Some of his clients have hardly any winter cereal sown, while others are drilled up: it all depends on the farm situation. For those with crops such as potatoes, carrots or onions to lift, the wet's been "a double whammy."
In one case potato lifting had just started again when this week's rain hit and it would be the weekend at least before they could get back in the paddock, he predicted.
One technique worth considering to get cereals in, particularly where wheat seed is on farm and is approaching the latest safe sowing date for the cultivar, is broadcasting, says Lasham.
"It's something I've had a lot of success with in the past. If you've got an accurate spreader and can travel then really there's little issue. The only worry would be follow-up herbicides are a bit more difficult."
The reason is seed may not be buried deep enough to be safe from residual herbicides, particularly as such products will be highly active in the wet conditions. The risk is particularly great if rain follows soon after application.
"You want two days before rain after an application ideally."
Where ground is still to be worked ahead of the drill, don't be afraid to leave a rougher seedbed than usual and ideally don't work it until you can be confident of getting it drilled before it rains again.
"A rough seedbed will take the rain better."
PGW's grain production manager Nick Brooks said there were "sheets of water" lying in paddocks in coastal Mid Canterbury after the latest rain and some growers haven't planted anything yet.
"The window is closing for a lot of people, particularly for those on heavy land. If we don't get 10-14 days of dry weather now a lot of the winter planting is going to have to be put off until spring."
For those with varieties that have a high vernalisation requirement, ie early latest safe sowing date, that poses a problem.
"There might be some cases where people need to switch away from true winter feed wheats because it is getting so late."
Wheats such as Discovery (or KW31 as it was in FAR trials), Raffles and Morph have no such problems being safe to sow from late April through to September, and while they may be a little lower yielding than earlier sown feeds, as premium two milling wheats they should sell for a better price.For later spring sowing Sensus would be an option.
FAR's Rob Craigie says trial results with the premium two type milling wheats Brooks mentions show a 0.6t/ha yield penalty on average between sowing in May and August, but being trials, they would have been sown into good conditions in May.

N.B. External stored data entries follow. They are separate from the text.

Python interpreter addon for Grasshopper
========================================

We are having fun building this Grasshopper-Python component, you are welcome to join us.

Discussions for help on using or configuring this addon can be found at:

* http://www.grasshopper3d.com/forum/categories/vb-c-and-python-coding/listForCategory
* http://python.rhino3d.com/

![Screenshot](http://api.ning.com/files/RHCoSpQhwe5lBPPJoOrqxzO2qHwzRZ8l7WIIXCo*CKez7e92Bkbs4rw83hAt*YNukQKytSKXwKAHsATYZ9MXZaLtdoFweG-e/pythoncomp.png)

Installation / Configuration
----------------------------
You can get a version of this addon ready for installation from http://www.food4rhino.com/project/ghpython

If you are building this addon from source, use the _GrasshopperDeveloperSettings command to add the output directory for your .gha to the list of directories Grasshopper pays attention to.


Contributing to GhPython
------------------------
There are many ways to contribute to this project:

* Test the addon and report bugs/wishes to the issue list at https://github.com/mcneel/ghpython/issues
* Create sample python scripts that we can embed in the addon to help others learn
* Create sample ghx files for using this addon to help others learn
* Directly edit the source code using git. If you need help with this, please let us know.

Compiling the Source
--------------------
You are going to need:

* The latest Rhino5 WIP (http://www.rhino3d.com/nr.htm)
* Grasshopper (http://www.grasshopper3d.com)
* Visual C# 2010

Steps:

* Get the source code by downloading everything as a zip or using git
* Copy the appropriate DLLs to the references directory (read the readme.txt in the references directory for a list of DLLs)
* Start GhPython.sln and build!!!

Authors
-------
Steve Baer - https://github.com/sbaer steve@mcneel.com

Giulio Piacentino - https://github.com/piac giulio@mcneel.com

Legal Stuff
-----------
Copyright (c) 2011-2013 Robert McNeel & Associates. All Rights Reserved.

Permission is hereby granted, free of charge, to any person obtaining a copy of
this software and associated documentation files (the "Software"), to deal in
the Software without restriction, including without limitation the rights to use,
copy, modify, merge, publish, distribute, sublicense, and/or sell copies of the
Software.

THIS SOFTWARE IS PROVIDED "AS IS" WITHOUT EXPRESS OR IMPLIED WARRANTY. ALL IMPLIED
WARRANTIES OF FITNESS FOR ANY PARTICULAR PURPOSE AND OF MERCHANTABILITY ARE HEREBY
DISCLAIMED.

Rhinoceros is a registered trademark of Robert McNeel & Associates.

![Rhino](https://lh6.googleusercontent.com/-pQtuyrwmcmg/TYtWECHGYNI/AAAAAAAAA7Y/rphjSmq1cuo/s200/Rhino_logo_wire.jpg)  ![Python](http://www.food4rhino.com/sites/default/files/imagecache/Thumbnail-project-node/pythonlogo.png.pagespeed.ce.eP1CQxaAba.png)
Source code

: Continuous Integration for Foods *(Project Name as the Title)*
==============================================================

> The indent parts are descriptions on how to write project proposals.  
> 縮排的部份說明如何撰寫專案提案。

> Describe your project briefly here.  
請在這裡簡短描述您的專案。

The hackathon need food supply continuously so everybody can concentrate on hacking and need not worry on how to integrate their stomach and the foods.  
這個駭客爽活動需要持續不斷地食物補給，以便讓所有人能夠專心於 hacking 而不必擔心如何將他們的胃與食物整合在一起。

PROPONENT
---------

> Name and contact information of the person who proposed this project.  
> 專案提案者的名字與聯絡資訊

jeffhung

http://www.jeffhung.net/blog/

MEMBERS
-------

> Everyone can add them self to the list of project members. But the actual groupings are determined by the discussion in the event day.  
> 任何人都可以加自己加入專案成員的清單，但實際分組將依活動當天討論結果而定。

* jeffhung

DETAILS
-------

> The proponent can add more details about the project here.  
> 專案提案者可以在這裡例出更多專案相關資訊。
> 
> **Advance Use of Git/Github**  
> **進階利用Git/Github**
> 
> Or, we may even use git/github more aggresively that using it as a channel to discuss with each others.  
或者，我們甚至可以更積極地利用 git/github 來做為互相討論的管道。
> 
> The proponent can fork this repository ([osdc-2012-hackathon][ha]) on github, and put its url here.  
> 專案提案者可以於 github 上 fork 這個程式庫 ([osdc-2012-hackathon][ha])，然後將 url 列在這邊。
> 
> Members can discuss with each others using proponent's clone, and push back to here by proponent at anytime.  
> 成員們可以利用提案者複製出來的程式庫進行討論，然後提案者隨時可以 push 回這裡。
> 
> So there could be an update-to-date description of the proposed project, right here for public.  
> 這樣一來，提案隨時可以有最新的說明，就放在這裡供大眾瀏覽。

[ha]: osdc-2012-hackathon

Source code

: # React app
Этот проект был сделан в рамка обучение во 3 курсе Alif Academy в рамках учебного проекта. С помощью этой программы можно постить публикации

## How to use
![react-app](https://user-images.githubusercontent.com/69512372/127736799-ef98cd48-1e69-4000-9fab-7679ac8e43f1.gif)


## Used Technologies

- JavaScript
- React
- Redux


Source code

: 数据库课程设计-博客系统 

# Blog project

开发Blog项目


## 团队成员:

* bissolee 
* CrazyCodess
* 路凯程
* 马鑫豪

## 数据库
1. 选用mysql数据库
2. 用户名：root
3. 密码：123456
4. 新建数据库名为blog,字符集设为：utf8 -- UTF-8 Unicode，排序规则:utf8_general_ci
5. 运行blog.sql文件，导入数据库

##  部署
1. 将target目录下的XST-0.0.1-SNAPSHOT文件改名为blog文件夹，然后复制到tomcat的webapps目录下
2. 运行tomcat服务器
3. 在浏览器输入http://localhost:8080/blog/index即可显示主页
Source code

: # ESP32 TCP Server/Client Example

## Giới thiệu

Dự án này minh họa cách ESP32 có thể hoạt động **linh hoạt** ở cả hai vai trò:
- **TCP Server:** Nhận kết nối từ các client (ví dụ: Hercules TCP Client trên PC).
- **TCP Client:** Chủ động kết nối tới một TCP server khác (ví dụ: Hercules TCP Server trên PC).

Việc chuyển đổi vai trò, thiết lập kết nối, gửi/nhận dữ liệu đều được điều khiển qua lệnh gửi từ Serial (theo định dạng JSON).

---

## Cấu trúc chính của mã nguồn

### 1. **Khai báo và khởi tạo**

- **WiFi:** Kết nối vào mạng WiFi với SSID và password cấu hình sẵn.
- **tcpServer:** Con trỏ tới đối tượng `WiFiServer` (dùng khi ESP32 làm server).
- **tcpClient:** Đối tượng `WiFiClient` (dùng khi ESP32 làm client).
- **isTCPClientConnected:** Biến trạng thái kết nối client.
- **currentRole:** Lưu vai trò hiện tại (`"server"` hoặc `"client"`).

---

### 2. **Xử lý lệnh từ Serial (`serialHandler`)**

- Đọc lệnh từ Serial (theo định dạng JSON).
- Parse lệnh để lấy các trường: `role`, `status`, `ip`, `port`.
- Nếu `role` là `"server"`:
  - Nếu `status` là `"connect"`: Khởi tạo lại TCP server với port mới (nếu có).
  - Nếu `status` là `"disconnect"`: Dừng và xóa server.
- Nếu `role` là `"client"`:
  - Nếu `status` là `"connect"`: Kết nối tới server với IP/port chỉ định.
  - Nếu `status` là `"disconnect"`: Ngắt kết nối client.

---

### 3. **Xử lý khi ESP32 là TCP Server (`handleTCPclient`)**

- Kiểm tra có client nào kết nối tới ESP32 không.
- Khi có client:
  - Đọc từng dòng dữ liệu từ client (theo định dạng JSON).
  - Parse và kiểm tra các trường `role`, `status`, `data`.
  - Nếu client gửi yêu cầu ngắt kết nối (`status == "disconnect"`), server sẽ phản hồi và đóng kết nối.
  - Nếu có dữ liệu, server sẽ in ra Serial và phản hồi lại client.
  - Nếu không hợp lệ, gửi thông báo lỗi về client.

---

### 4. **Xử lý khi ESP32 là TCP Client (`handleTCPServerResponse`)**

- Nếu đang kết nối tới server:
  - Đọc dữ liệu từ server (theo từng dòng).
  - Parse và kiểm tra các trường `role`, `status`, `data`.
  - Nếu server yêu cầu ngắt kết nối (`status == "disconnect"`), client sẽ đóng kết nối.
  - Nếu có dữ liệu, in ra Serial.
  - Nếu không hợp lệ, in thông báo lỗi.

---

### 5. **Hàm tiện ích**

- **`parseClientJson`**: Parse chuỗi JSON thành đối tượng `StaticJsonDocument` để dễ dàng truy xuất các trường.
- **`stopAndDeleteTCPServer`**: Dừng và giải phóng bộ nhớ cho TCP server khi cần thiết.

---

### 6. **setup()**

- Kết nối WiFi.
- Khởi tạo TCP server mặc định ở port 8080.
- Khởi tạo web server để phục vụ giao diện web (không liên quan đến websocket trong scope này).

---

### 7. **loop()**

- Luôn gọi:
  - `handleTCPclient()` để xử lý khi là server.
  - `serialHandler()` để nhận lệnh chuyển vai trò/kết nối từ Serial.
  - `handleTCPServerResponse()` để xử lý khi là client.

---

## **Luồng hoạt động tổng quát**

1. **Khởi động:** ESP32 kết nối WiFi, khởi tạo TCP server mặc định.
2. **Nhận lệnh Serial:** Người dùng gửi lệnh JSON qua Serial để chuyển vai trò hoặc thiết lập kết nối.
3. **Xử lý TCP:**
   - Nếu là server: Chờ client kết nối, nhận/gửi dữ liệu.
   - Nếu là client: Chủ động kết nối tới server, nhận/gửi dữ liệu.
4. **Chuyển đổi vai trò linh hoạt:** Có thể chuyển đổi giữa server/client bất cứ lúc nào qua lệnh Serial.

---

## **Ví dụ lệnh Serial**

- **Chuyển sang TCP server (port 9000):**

The difference between a muddled in crop now, and one put into a good seedbed come August or early September might be much less.
There's also "a trade-off" with yield loss and lower growing costs, with savings on fungicides, slug baits and aphicides likely with the later sowing.
As for broadcasting, FAR's series of non-inversion tillage trials 2003 to 2008 showed yields could match drilled crops, but percentage establishment was generally lower so seed rates needed to be increased to compensate. Broadcasting into a crop residue in particular was prone to poor emergence.
"Broadcasting was more successful if a stale seedbed had been created."
Brooks notes that prior to the wet autumn an increase in winter barley sowing had been expected but with growers prioritising first wheats and herbage seeds, that increase seems highly unlikely now.
"You've really got to get barley in within the next week to ten days so that it is reasonably well established before winter. It might just be too late for it already."
Met Service and NIWA data gives a glimpse of just how wet it's been. In the past 30 days Met Service records show 161mm of rain's fallen in Oamaru, 158mm in Christchurch, 138mm at Fairlie, 121mm at Ashburton, and 116mm in Timaru.
NIWA's latest climate summary states some Central and North South Island areas received three to five times the normal rainfall for April, and the outlook for May-July rain "is near-normal for all regions, except the east of the South Island where normal or above normal rainfall is forecast."
With soils in the east of the south saturated already, that's not what any farmer wanted to hear.